Hello,
I’m using RASA on WSL 2, with Ubuntu (Windows Build - 22000.71). For a while, I used it with my CPU, but I decided to switch to my GPU for obvious performance reasons (note that my models are not very big, by the way).
I have a GTX 1080Ti, and I installed every needed CUDA library. However, I face a couple of issues.
First, I have this warning each time I used rasa train
or rasa run
:
2021-07-22 12:08:31.392488: E tensorflow/stream_executor/cuda/cuda_gpu_executor.cc:968] could not open file to read NUMA node: /sys/bus/pci/devices/0000:02:00.0/numa_node
Your kernel may have been built without NUMA support.
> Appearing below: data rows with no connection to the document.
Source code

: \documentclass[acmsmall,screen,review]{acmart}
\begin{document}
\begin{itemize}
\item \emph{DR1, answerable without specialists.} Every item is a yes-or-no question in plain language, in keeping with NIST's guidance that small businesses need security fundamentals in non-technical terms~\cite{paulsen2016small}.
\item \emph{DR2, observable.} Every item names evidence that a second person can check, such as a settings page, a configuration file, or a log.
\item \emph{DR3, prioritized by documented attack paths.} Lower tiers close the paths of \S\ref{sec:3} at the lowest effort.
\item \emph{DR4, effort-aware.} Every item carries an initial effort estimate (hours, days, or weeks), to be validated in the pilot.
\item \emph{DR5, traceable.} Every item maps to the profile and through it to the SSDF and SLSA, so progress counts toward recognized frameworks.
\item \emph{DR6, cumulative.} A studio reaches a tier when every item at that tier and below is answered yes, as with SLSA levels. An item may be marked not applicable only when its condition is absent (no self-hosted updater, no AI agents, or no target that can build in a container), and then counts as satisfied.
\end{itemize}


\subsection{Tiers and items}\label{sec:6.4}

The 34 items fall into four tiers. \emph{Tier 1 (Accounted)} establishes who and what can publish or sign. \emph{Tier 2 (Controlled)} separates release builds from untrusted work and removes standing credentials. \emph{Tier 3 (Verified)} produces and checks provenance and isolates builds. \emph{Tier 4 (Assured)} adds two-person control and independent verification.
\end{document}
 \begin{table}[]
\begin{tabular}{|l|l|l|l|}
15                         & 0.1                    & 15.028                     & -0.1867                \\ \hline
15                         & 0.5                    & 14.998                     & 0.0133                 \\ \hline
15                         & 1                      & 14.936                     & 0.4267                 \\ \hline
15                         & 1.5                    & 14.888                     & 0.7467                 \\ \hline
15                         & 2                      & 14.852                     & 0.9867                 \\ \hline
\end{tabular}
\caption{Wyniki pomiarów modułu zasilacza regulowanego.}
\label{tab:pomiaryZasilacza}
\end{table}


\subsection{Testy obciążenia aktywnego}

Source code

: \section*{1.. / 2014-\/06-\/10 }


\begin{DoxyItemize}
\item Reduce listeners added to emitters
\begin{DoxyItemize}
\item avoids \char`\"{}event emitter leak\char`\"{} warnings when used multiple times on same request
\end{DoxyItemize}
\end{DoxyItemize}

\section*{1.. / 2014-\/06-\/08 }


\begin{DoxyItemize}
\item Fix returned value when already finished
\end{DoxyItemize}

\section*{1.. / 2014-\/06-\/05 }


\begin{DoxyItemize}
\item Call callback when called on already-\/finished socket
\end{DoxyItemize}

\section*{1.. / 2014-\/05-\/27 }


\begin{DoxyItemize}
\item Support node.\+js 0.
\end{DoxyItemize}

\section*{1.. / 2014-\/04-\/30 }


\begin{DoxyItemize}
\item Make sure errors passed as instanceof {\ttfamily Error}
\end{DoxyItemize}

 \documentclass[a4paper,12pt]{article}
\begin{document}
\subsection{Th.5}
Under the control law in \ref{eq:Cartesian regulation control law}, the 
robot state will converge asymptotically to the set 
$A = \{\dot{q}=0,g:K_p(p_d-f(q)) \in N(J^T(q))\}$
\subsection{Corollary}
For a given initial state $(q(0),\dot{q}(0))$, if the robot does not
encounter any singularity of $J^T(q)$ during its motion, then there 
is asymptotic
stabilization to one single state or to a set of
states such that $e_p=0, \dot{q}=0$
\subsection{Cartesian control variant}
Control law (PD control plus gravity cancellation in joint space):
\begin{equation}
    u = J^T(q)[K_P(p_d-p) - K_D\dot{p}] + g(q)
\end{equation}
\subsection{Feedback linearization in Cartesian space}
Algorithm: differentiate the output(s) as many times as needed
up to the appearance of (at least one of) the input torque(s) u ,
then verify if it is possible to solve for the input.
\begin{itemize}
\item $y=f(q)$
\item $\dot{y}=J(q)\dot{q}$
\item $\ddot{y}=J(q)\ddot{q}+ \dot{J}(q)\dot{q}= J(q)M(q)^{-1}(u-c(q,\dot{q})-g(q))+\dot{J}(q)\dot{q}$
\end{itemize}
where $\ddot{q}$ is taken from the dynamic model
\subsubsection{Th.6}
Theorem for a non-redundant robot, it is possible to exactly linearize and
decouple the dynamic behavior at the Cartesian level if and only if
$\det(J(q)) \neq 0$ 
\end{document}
However, I read somewhere that’s a benign warning, which can be safely ignored. Please let me know if it’s wrong.
Second, I didn’t notice any speed gain. Any call to the classic RASA webhook endpoint may takes between 150ms and 1.5/2s. I would understand whether I had big models running, but I just have a dozen of intents with 5 to 15 examples for each intent, and the corresponding responses, with a bunch of additional rules and 2 basic stories. Nothing exceptional here, with a default config. Do you have any idea why it might take so long and why the GPU does not speed anything?
Third, and this is the most annoying / frustrating part, RASA makes use of 9 Gb of VRAM (not RAM). 9 out of 11 Gb are dedicated to the rasa server when it’s running, and I didn’t find anything on how to limit it. Is there any way to reduce the memory consumption? Moreover, why does it use the VRAM if there isn’t any speedup ? The GPU tensorflow device in background is created, but this is not faster than using my CPU.
Note that my computer is quite old, it still makes use of DDR3, the motherboard is deprecated and I have an i7 4960X, which does not support latest instructions, but still, I’m confused on what’s happening here.
I can provide more information if needed, of course.
Thank you in advance for your help.
Best regards,
Armillus